**WHAT THIS TASK INVOLVES:** Look through the entries for the string "author" and copy every line where it shows up.

[Saved data entries]
====
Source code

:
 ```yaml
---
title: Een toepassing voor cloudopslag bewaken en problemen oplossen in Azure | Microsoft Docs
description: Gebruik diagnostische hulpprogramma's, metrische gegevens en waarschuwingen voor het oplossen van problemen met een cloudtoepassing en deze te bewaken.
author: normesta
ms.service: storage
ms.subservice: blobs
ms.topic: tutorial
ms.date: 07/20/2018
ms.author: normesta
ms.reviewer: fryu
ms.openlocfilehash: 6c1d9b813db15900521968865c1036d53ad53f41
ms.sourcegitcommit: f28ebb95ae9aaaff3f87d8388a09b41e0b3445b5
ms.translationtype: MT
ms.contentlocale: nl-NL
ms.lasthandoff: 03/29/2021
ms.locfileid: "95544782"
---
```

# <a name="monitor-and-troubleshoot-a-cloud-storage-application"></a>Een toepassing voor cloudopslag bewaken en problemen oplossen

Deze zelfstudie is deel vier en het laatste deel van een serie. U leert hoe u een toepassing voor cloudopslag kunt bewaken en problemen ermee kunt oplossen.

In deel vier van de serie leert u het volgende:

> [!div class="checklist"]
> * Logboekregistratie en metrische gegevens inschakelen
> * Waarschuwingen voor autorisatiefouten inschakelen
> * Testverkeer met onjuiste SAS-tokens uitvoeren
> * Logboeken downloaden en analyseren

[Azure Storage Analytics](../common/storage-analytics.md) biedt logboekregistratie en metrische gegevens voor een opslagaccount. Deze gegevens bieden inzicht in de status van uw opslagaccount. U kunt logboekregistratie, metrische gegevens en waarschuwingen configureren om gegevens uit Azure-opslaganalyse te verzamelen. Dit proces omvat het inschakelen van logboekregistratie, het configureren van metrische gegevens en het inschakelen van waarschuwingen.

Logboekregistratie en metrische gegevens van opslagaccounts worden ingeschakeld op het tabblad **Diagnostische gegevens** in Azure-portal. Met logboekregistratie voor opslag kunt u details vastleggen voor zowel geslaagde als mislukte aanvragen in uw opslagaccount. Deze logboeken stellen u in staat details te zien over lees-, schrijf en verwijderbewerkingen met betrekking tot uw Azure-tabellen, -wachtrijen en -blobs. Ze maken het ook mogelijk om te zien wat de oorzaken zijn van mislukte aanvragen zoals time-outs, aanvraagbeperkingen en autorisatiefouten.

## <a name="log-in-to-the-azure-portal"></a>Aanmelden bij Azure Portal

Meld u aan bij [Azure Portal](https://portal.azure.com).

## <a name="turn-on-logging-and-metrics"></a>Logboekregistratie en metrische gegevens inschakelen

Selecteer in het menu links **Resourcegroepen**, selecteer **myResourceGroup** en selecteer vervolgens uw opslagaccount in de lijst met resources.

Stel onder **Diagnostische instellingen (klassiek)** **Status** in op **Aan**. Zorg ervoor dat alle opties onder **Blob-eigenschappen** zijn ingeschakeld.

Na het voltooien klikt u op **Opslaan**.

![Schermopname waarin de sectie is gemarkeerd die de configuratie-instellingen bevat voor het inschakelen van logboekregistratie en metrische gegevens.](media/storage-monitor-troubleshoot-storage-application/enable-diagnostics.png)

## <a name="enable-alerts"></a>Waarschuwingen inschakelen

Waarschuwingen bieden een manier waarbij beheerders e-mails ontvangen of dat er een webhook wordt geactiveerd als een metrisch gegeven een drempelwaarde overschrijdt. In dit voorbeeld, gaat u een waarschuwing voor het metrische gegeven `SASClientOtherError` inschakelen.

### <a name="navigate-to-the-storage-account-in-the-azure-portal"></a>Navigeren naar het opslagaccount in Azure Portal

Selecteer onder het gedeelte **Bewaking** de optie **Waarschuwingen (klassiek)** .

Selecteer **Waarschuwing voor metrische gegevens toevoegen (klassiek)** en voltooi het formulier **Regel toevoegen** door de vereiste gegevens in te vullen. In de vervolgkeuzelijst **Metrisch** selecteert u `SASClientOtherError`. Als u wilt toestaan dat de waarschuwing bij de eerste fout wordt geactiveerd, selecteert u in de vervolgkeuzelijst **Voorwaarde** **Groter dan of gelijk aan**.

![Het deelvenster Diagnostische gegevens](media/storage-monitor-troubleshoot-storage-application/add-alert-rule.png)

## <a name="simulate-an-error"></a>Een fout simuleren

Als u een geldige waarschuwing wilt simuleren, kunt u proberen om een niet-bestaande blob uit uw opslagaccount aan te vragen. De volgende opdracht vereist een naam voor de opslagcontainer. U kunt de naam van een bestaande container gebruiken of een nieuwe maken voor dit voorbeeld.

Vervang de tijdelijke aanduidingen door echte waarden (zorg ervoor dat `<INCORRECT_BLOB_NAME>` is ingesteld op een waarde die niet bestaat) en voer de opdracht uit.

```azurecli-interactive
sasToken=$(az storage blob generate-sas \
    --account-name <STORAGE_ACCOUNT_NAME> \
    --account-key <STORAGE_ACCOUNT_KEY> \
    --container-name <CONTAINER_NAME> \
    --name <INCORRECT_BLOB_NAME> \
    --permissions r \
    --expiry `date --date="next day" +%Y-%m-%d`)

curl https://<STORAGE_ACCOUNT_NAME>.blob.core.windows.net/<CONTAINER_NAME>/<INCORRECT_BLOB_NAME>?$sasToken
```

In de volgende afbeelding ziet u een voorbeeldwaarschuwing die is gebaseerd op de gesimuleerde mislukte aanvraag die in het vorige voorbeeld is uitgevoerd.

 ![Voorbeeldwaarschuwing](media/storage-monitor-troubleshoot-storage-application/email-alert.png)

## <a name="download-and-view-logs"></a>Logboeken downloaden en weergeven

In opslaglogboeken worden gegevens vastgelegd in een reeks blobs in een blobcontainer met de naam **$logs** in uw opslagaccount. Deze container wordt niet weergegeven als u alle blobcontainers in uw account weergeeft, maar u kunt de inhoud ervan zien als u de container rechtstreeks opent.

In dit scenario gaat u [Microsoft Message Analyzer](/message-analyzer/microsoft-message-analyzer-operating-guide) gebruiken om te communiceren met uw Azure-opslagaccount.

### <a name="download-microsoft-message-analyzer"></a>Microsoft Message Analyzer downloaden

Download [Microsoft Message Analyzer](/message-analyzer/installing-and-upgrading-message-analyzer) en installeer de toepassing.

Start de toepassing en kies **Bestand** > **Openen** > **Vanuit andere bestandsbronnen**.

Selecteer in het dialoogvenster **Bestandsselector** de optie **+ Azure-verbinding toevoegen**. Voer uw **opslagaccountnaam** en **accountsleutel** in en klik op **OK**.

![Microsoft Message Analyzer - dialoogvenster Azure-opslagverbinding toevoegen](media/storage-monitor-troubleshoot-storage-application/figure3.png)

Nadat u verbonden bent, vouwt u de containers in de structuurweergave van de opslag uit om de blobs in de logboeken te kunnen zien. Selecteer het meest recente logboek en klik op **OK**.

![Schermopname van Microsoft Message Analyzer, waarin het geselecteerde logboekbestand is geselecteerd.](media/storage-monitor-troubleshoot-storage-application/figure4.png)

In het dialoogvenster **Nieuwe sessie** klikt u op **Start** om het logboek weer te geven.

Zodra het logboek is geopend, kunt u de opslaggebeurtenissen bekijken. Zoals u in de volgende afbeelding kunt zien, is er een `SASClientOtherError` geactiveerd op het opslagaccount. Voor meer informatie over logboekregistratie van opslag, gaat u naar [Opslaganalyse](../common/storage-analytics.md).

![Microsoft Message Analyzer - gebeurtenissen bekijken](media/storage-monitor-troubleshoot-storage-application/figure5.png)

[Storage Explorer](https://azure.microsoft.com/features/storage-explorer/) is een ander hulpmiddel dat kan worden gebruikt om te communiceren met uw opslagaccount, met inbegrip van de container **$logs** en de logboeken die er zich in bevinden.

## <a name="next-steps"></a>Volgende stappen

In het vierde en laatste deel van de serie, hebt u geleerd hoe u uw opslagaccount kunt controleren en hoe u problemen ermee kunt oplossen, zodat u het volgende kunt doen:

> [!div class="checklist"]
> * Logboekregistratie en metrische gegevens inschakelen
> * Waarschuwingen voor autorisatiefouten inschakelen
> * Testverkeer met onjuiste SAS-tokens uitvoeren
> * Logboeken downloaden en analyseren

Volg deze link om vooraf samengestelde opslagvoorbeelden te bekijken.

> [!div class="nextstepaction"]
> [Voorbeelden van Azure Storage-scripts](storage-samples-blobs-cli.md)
====
**SOLUTION TO THE PROBLEM:**
author: normesta
ms.author: normesta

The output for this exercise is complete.